Richard Dawkins
Primary Mistakes Pt 2

Two weeks ago I started a series on the best ideas and primary mistakes of Richard Dawkins.

For those not familiar with his work Richard Dawkins is an English scientist specializing in evolutionary biology. He is also a committed atheist, one of the most high profile and outspoken atheists in the world.

As someone who is committed to the idea that people are free to pursue those beliefs they feel most deeply called to explore and embrace, I have no desire to try to persuade him or any other atheist that they should change their views.

But, (that famous word) while I acknowledge the possibility that atheists are correct, I do believe they may well be wrong.

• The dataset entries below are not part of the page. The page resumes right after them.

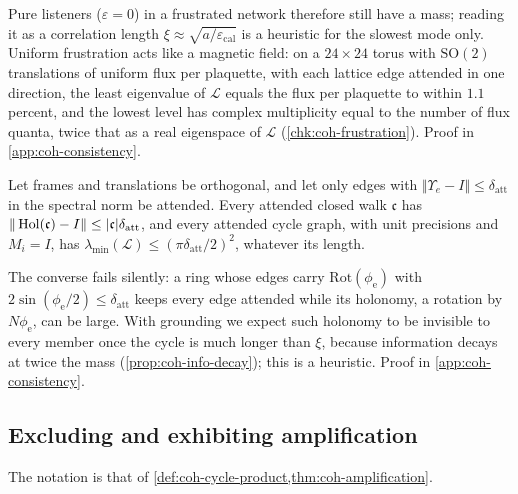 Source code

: Pure listeners ($\varepsilon=0$) in a frustrated network therefore still have a mass; reading it as a correlation length $\xi\approx\sqrt{a/\varepsilon_{\mathrm{cal}}}$ is a heuristic for the slowest mode only. Uniform frustration acts like a magnetic field: on a $24\times24$ torus with $\mathrm{SO}(2)$ translations of uniform flux per plaquette, with each lattice edge attended in one direction, the least eigenvalue of $\mathcal L$ equals the flux per plaquette to within $1.1$ percent, and the lowest level has complex multiplicity equal to the number of flux quanta, twice that as a real eigenspace of $\mathcal L$ (\cref{chk:coh-frustration}). Proof in \cref{app:coh-consistency}.

\begin{proposition}\label{prop:coh-attended-frustration}
Let frames and translations be orthogonal, and let only edges with $\Vert\Upsilon_e-I\Vert\le\delta_{\mathrm{att}}$ in the spectral norm be attended. Every attended closed walk $\mathfrak c$ has $\Vert\operatorname{Hol}(\mathfrak c)-I\Vert\le|\mathfrak c|\delta_{\mathrm{att}}$, and every attended cycle graph, with unit precisions and $M_i=I$, has $\lambda_{\min}(\mathcal L)\le(\pi\delta_{\mathrm{att}}/2)^2$, whatever its length.
\end{proposition}

The converse fails silently: a ring whose edges carry $\mathrm{Rot}(\phi_{\mathrm e})$ with $2\sin(\phi_{\mathrm e}/2)\le\delta_{\mathrm{att}}$ keeps every edge attended while its holonomy, a rotation by $N\phi_{\mathrm e}$, can be large. With grounding we expect such holonomy to be invisible to every member once the cycle is much longer than $\xi$, because information decays at twice the mass (\cref{prop:coh-info-decay}); this is a heuristic. Proof in \cref{app:coh-consistency}.

\subsection{Excluding and exhibiting amplification}\label{sup:coh-excluding-and-exhibiting-amplification}

The notation is that of \cref{def:coh-cycle-product,thm:coh-amplification}.

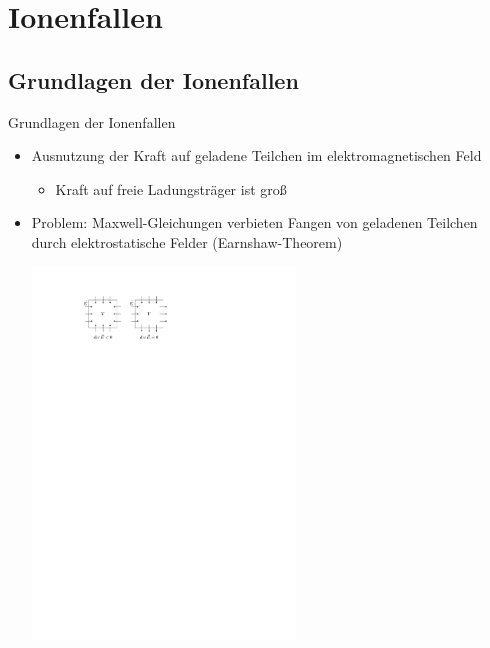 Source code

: \documentclass[12pt,xcolor=dvipsnames]{beamer}
\begin{document}
\section{Ionenfallen}

\subsection{Grundlagen der Ionenfallen}
\begin{frame}{Grundlagen der Ionenfallen}
	\begin{itemize}
		\item Ausnutzung der Kraft auf geladene Teilchen im elektromagnetischen Feld
			\begin{itemize}
				\item Kraft auf freie Ladungsträger ist groß
			\end{itemize}
		
		\item \alert{Problem:} Maxwell-Gleichungen verbieten Fangen von geladenen Teilchen durch elektrostatische Felder (Earnshaw-Theorem)
		
		\vspace{0.5cm}
		\centering
		\includegraphics[width=0.55\textwidth]{./figures/earnshaw.pdf}
		
	\end{itemize}
\end{frame}
\end{document}
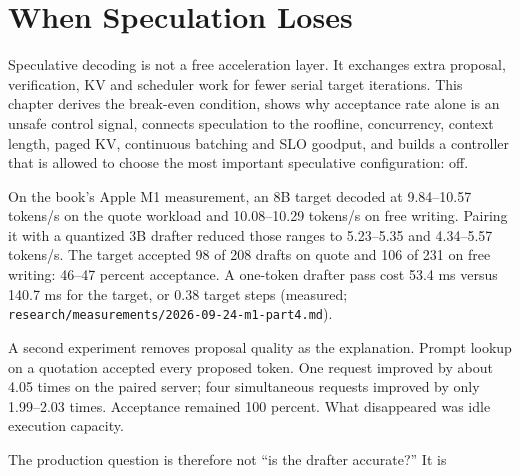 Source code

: \chapter{When Speculation Loses}\label{ch:when-speculation-loses}

\begin{ChapterIntent}
Speculative decoding is not a free acceleration layer. It exchanges extra proposal,
verification, KV and scheduler work for fewer serial target iterations. This chapter
derives the break-even condition, shows why acceptance rate alone is an unsafe control
signal, connects speculation to the roofline, concurrency, context length, paged KV,
continuous batching and SLO goodput, and builds a controller that is allowed to choose
the most important speculative configuration: off.
\end{ChapterIntent}


On the book's Apple M1 measurement, an 8B target decoded at 9.84--10.57 tokens/s on
the quote workload and 10.08--10.29 tokens/s on free writing. Pairing it with a
quantized 3B drafter reduced those ranges to 5.23--5.35 and 4.34--5.57 tokens/s.
The target accepted 98 of 208 drafts on quote and 106 of 231 on free writing:
46--47 percent acceptance. A one-token drafter pass cost 53.4 ms versus 140.7 ms
for the target, or 0.38 target steps
(measured; \texttt{research/measurements/2026-09-24-m1-part4.md}).

A second experiment removes proposal quality as the explanation. Prompt lookup on a
quotation accepted every proposed token. One request improved by about 4.05 times on
the paired server; four simultaneous requests improved by only 1.99--2.03 times.
Acceptance remained 100 percent. What disappeared was idle execution capacity.

The production question is therefore not ``is the drafter accurate?'' It is


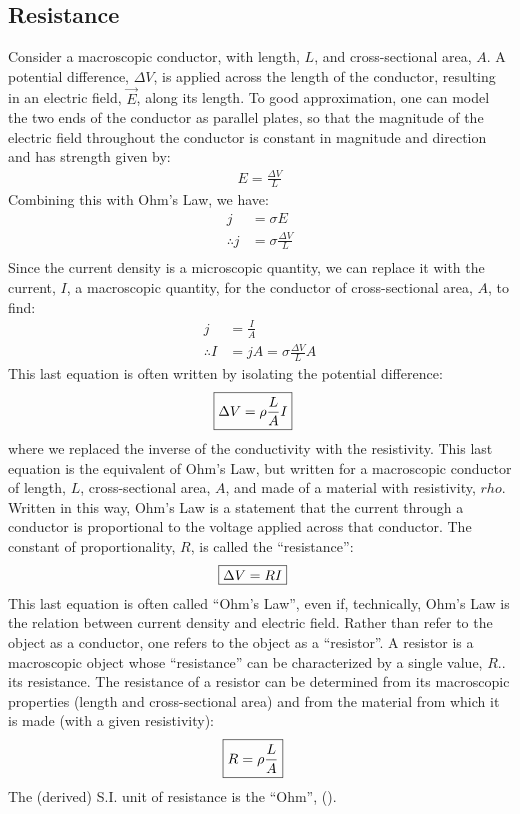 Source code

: \subsection{Resistance}
Consider a macroscopic conductor, with length, $L$, and cross-sectional area, $A$. A potential difference, $\Delta V$, is applied across the length of the conductor, resulting in an electric field, $\vec E$, along its length. To good approximation, one can model the two ends of the conductor as parallel plates, so that the magnitude of the electric field throughout the conductor is constant in magnitude and direction and has strength given by:
\begin{align*}
E=\frac{\Delta V}{L}
\end{align*}
Combining this with Ohm's Law, we have:
\begin{align*}
j&=\sigma E\\
\therefore j&=\sigma\frac{\Delta V}{L}\\
\end{align*}
Since the current density is a microscopic quantity, we can replace it with the current, $I$, a macroscopic quantity, for the conductor of cross-sectional area, $A$, to find:
\begin{align*}
j&=\frac{I}{A}\\
\therefore I&=jA=\sigma\frac{\Delta V}{L}A
\end{align*}
This last equation is often written by isolating the potential difference:
\begin{align*}
\Aboxed{\Delta V = \rho \frac{L}{A} I}
\end{align*}
where we replaced the inverse of the conductivity with the resistivity. This last equation is the equivalent of Ohm's Law, but written for a macroscopic conductor of length, $L$, cross-sectional area, $A$, and made of a material with resistivity, $rho$. Written in this way, Ohm's Law is a statement that the current through a conductor is proportional to the voltage applied across that conductor. The constant of proportionality, $R$, is called the ``resistance'':
\begin{align*}
\Aboxed{\Delta V = RI}
\end{align*}
This last equation is often called ``Ohm's Law'', even if, technically, Ohm's Law is the relation between current density and electric field. Rather than refer to the object as a conductor, one refers to the object as a ``resistor''. A resistor is a macroscopic object whose ``resistance'' can be characterized by a single value, $R$.. its resistance. The resistance of a resistor can be determined from its macroscopic properties (length and cross-sectional area) and from the material from which it is made (with a given resistivity):
\begin{align*}
\Aboxed{R = \rho \frac{L}{A} }
\end{align*}
The (derived) S.I. unit of resistance is the ``Ohm'', (\si{\Omega}).

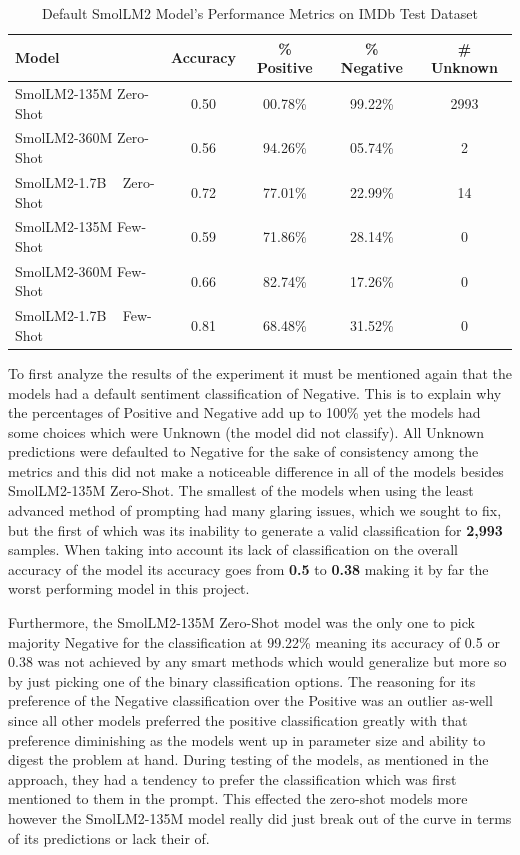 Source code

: \documentclass[10pt,twocolumn,letterpaper]{article}
\begin{document}
\begin{table}[ht]
\centering
\begin{tabular}{|l|c|c|c|c|}
\hline
\textbf{Model} & \textbf{Accuracy} & \textbf{\% Positive} & \textbf{\% Negative} & \textbf{\# Unknown} \\ 
\hline\hline
SmolLM2-135M Zero-Shot   & 0.50 & 00.78\%  & 99.22\% & 2993 \\ 
SmolLM2-360M Zero-Shot   & 0.56 & 94.26\%  & 05.74\% & 2    \\ 
SmolLM2-1.7B ~ Zero-Shot   & 0.72 & 77.01\%  & 22.99\% & 14   \\ 
SmolLM2-135M Few-Shot    & 0.59 & 71.86\%  & 28.14\% & 0    \\ 
SmolLM2-360M Few-Shot    & 0.66 & 82.74\%  & 17.26\% & 0    \\ 
SmolLM2-1.7B ~ Few-Shot    & 0.81 & 68.48\%  & 31.52\% & 0    \\ 
\hline
\end{tabular}
\caption{Default SmolLM2 Model's Performance Metrics on IMDb Test Dataset}
\label{tab:default-SmolLM2-metrics}
\end{table}

To first analyze the results of the experiment it must be mentioned again that the models had a default sentiment classification of Negative. This is to explain why the percentages of Positive and Negative add up to 100\% yet the models had some choices which were Unknown (the model did not classify). All Unknown predictions were defaulted to Negative for the sake of consistency among the metrics and this did not make a noticeable difference in all of the models besides SmolLM2-135M Zero-Shot. The smallest of the models when using the least advanced method of prompting had many glaring issues, which we sought to fix, but the first of which was its inability to generate a valid classification for \textbf{2,993} samples. When taking into account its lack of classification on the overall accuracy of the model its accuracy goes from \textbf{0.5} to \textbf{0.38} making it by far the worst performing model in this project. 

Furthermore, the SmolLM2-135M Zero-Shot model was the only one to pick majority Negative for the classification at 99.22\% meaning its accuracy of 0.5 or 0.38 was not achieved by any smart methods which would generalize but more so by just picking one of the binary classification options. The reasoning for its preference of the Negative classification over the Positive was an outlier as-well since all other models preferred the positive classification greatly with that preference diminishing as the models went up in parameter size and ability to digest the problem at hand. During testing of the models, as mentioned in the approach, they had a tendency to prefer the classification which was first mentioned to them in the prompt. This effected the zero-shot models more however the SmolLM2-135M model really did just break out of the curve in terms of its predictions or lack their of. 
\end{document}
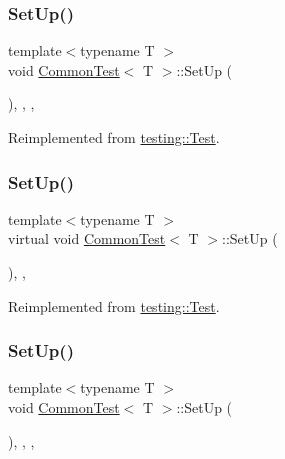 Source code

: \subsubsection{\texorpdfstring{SetUp()}{SetUp()}\hspace{0.1cm}{\footnotesize\ttfamily [1/3]}}
{\footnotesize\ttfamily template$<$typename T $>$ \\
void \mbox{\hyperlink{class_common_test}{Common\+Test}}$<$ T $>$\+::Set\+Up (\begin{DoxyParamCaption}{ }\end{DoxyParamCaption})\hspace{0.3cm}{\ttfamily [inline]}, {\ttfamily [override]}, {\ttfamily [protected]}, {\ttfamily [virtual]}}



Reimplemented from \mbox{\hyperlink{classtesting_1_1_test_a190315150c303ddf801313fd1a777733}{testing\+::\+Test}}.

\mbox{\label{class_common_test_a4c7bf7889ce48a9d06530bc4a437f3f5}} 
\subsubsection{\texorpdfstring{SetUp()}{SetUp()}\hspace{0.1cm}{\footnotesize\ttfamily [2/3]}}
{\footnotesize\ttfamily template$<$typename T $>$ \\
virtual void \mbox{\hyperlink{class_common_test}{Common\+Test}}$<$ T $>$\+::Set\+Up (\begin{DoxyParamCaption}{ }\end{DoxyParamCaption})\hspace{0.3cm}{\ttfamily [inline]}, {\ttfamily [protected]}, {\ttfamily [virtual]}}



Reimplemented from \mbox{\hyperlink{classtesting_1_1_test_a190315150c303ddf801313fd1a777733}{testing\+::\+Test}}.

\mbox{\label{class_common_test_a4d98ceceb09fb614ff53e59e0695ea91}} 
\subsubsection{\texorpdfstring{SetUp()}{SetUp()}\hspace{0.1cm}{\footnotesize\ttfamily [3/3]}}
{\footnotesize\ttfamily template$<$typename T $>$ \\
void \mbox{\hyperlink{class_common_test}{Common\+Test}}$<$ T $>$\+::Set\+Up (\begin{DoxyParamCaption}{ }\end{DoxyParamCaption})\hspace{0.3cm}{\ttfamily [inline]}, {\ttfamily [override]}, {\ttfamily [protected]}, {\ttfamily [virtual]}}




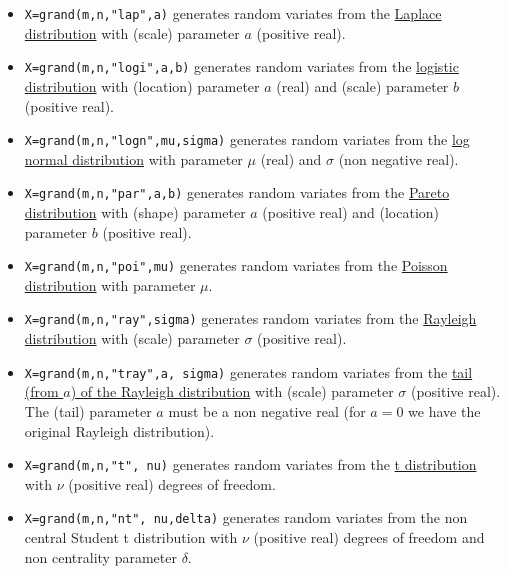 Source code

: \begin{enumerate}
\begin{itemize}
\item {} 
  \verb!X=grand(m,n,"lap",a)! generates random variates from the \hyperlink{lappdf}{Laplace 
  distribution} with (scale) parameter $a$ (positive real).
  
\item {} 
  \verb!X=grand(m,n,"logi",a,b)! generates random variates from the \hyperlink{logipdf}{logistic 
  distribution} with (location) parameter $a$ (real) and (scale) parameter $b$ (positive real).
  
\item {} 
  \verb!X=grand(m,n,"logn",mu,sigma)! generates random variates from the  \hyperlink{lognpdf}{log normal
  distribution} with parameter $\mu$ (real) and  $\sigma$ (non negative real).
  
\item {} 
  \verb!X=grand(m,n,"par",a,b)! generates random variates from the  \hyperlink{parpdf}{Pareto 
  distribution} with (shape) parameter $a$ (positive real) and (location) parameter $b$ (positive real).

\item {} \verb!X=grand(m,n,"poi",mu)! generates random
  variates from the \hyperlink{poipdf}{Poisson distribution} with parameter $\mu$. 
  
\item {} 
  \verb!X=grand(m,n,"ray",sigma)! generates random variates from the  \hyperlink{raypdf}{Rayleigh 
  distribution} with (scale) parameter $\sigma$ (positive real).
  
\item {} 
  \verb!X=grand(m,n,"tray",a, sigma)! generates random variates from the
  \hyperlink{traypdf}{tail (from $a$) of the Rayleigh distribution} with (scale) parameter 
  $\sigma$ (positive real). The (tail) parameter $a$ must be a non negative
  real (for $a=0$ we have the original Rayleigh distribution).

\item {} 
  \verb!X=grand(m,n,"t", nu)! generates random variates from the  \hyperlink{tpdf}{t distribution} 
  with $\nu$ (positive real) degrees of freedom. 

\item {} 
  \verb!X=grand(m,n,"nt", nu,delta)! generates random variates from the non central Student t distribution
  with $\nu$ (positive real) degrees of freedom and non centrality parameter $\delta$. 


\end{itemize}
\end{enumerate}
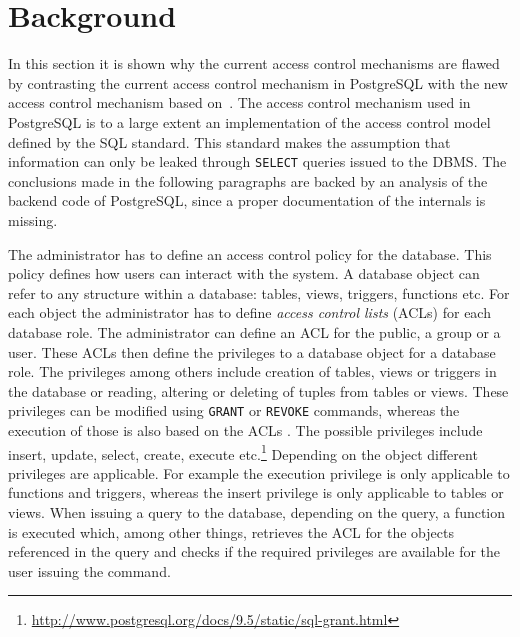 \section{Background}

In this section it is shown why the current access control mechanisms are flawed by contrasting the current access control mechanism in PostgreSQL with the new access control mechanism based on~\cite{guarnieri2016strong}.
%
The access control mechanism used in PostgreSQL is to a large extent an implementation of the access control model defined by the SQL standard.
%
This standard makes the assumption that information can only be leaked through \texttt{SELECT} queries issued to the DBMS. 
%
The conclusions made in the following paragraphs are backed by an analysis of the backend code of PostgreSQL, since a proper documentation of the internals is missing.


The administrator has to define an access control policy for the database. 
%
This policy defines how users can interact with the system.
%
A database object  can refer to any structure within a database: tables, views, triggers, functions etc.
%
For each object the administrator has to define \emph{access control lists} (ACLs) for each database role.
%
The administrator can define an ACL for the public, a group\remark{,} or a user. 
%
These ACLs then define the privileges to a database object for a database role.
%
The privileges among others include creation of tables, views or triggers in the database or reading, altering or deleting of tuples from tables or views.
%
These privileges can be modified using \texttt{GRANT} or \texttt{REVOKE} commands, whereas the execution of those is also based on the ACLs .
%
The possible privileges include insert, update, select, create, execute etc.\footnote{\url{http://www.postgresql.org/docs/9.5/static/sql-grant.html}}
%
Depending on the object different privileges are applicable. 
%
For example the execution privilege is only applicable to functions and triggers, whereas the insert privilege is only applicable to tables or views.
%
When issuing a query to the database, depending on the query, a function is executed which, among other things, retrieves the ACL for the objects referenced in the query and checks if the required privileges are available for the user issuing the command.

In either case my view is this. To the degree that humans are able to find an answer to this question, I would dearly like to know which of these two views of life is correct. Is there a unifying life and consciousness in the universe that is the foundation of all existence? Or is the universe essentially a dead, lifeless place filled with random explosions, equations, atoms, molecules and various types of radiation?  As Shakespeare put it so well, “…a tale full of sound and fury told by an idiot signifying nothing.”

To Dawkins’ credit, he acknowledges there is no way to prove that God does or does not exist. While he feels he has made the case the God probably does not exist in the way most believers say he does, Dawkins acknowledges the question of whether God exists or not is still an open question worthy of serious reflection.

In that context, let the exploration continue.

Here is one of the primary mistakes I feel scientists like Dawkins are making. First they focus on conservative and mainstream/progressive Christian preachers and their doctrines. Sadly for these preachers and teachers it is fairly easy for Dawkins and his fellow atheists to pick apart their beliefs. While some conservative Christians fully understand how formidable a challenge Evolution and natural selection represents to their creed, unfortunately for them their response of Intelligent Design is so ridiculous they lose all credibility from any but the most ignorant and atavistic members of society. For a critique of Intelligent Design by an evangelical Christian and a leading Scientist please see the work of Frances Collins in “The Language of God.” Chapter Nine.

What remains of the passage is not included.